Manufacturing Engineering celebrates the inaugural 30 Under 30 honorees. These people have taken the road less traveled—and they deserve recognition for it.
Modern culture doesn't do enough to celebrate Science, Technology, Engineering and Mathematics (STEM) fields, let alone Manufacturing. Yet these are the fields that allow us to eat, live, heal, entertain and protect ourselves. Without competence and leadership in these areas, our country is in trouble.
Christina is as much an engineer as she is an entrepreneur. Which explains why she quit her stable job in corporate America—specifically as a process engineer at Clorox—to, as she explains it, “go save the American economy.”
She went to a startup, BioFuelBox, where she and a former Clorox colleague, Marc Privitera, developed and scaled the world’s first commercial scale supercritical biodiesel reactor with technology licensed from Idaho National Labs. The system would convert waste trap grease typically sent to landfills into ASTM 6751 biodiesel at a rate of 1MMGPY.
In 2010, BioFuelBox was recognized with a World Economic Forum Technology Pioneer award—the same year as Twitter.

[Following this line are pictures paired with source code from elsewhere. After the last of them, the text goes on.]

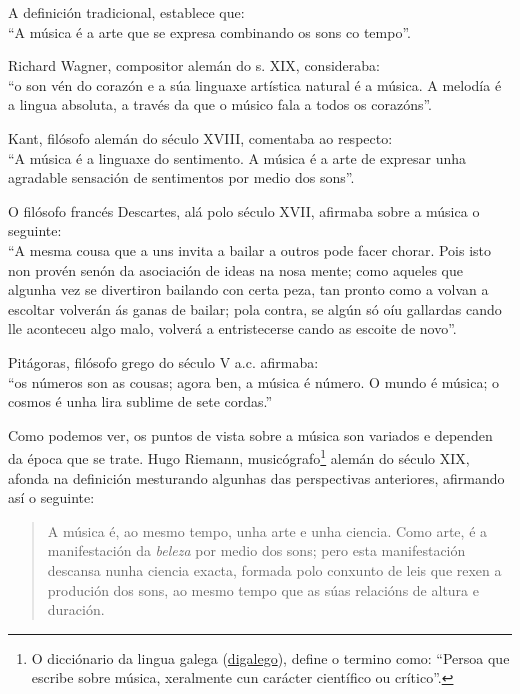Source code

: \documentclass[a4paper, twoside]{templates/ociamthesis}
\providecommand{\tightlist}{%
  \setlength{\itemsep}{0pt}\setlength{\parskip}{0pt}}
\begin{document}
\begin{description}
\tightlist
\item[Música en relación co tempo.]
A definición tradicional, establece que:\\
``A música é a arte que se expresa combinando os sons co tempo''.
\item[Música como arte.]
Richard Wagner, compositor alemán do s. XIX, consideraba:\\
``o son vén do corazón e a súa linguaxe artística natural é a música. A melodía é a lingua absoluta, a través da que o músico fala a todos os corazóns''.
\item[Música como expresión de sentimentos.]
Kant, filósofo alemán do século XVIII, comentaba ao respecto:\\
``A música é a linguaxe do sentimento. A música é a arte de expresar unha agradable sensación de sentimentos por medio dos sons''.
\item[Música como feito musical.]
O filósofo francés Descartes, alá polo século XVII, afirmaba sobre a música o seguinte:\\
``A mesma cousa que a uns invita a bailar a outros pode facer chorar. Pois isto non provén senón da asociación de ideas na nosa mente; como aqueles que algunha vez se divertiron bailando con certa peza, tan pronto como a volvan a escoltar volverán ás ganas de bailar; pola contra, se algún só oíu gallardas cando lle aconteceu algo malo, volverá a entristecerse cando as escoite de novo''.
\item[Música como ciencia.]
Pitágoras, filósofo grego do século V a.c. afirmaba:\\
``os números son as cousas; agora ben, a música é número. O mundo é música; o cosmos é unha lira sublime de sete cordas.''
\end{description}

Como podemos ver, os puntos de vista sobre a música son variados e dependen da época que se trate. Hugo Riemann, musicógrafo\footnote{O dicciónario da lingua galega (\href{https://digalego.xunta.gal/gl/termo/44511/musicografo-fa}{digalego}), define o termino como: ``Persoa que escribe sobre música, xeralmente cun carácter científico ou crítico''.} alemán do século XIX, afonda na definición mesturando algunhas das perspectivas anteriores, afirmando así o seguinte:

\begin{quote}
A música é, ao mesmo tempo, unha arte e unha ciencia. Como arte, é a manifestación da \emph{beleza} por medio dos sons; pero esta manifestación descansa nunha ciencia exacta, formada polo conxunto de leis que rexen a produción dos sons, ao mesmo tempo que as súas relacións de altura e duración.
\end{quote}
\end{document}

“Joining a startup is considered a big risk,” Christina said, adding, “The biodiesel adventure was excellent. I love the fast pace of the venture capital world. We scaled the system from bench to pilot to commercial scale in fourteen months.”
Ultimately, the business succumbed to the economic downturn. But Christina brushed it off, thankful for the experience and in 2010 launched PreProcess, Inc. with Privitera. PreProcess, a chemical engineering consulting firm for entrepreneurs, has major clients and oversees manufacturing projects worth hundreds of millions of dollars.
It all feels natural to Christina, who recently turned 30. “PreProcess practices entrepreneurial engineering as compared to traditional engineering firms. Entrepreneurs must be able to decide, focus, and pivot and the technical firm supporting them must be able to do the same,” she said.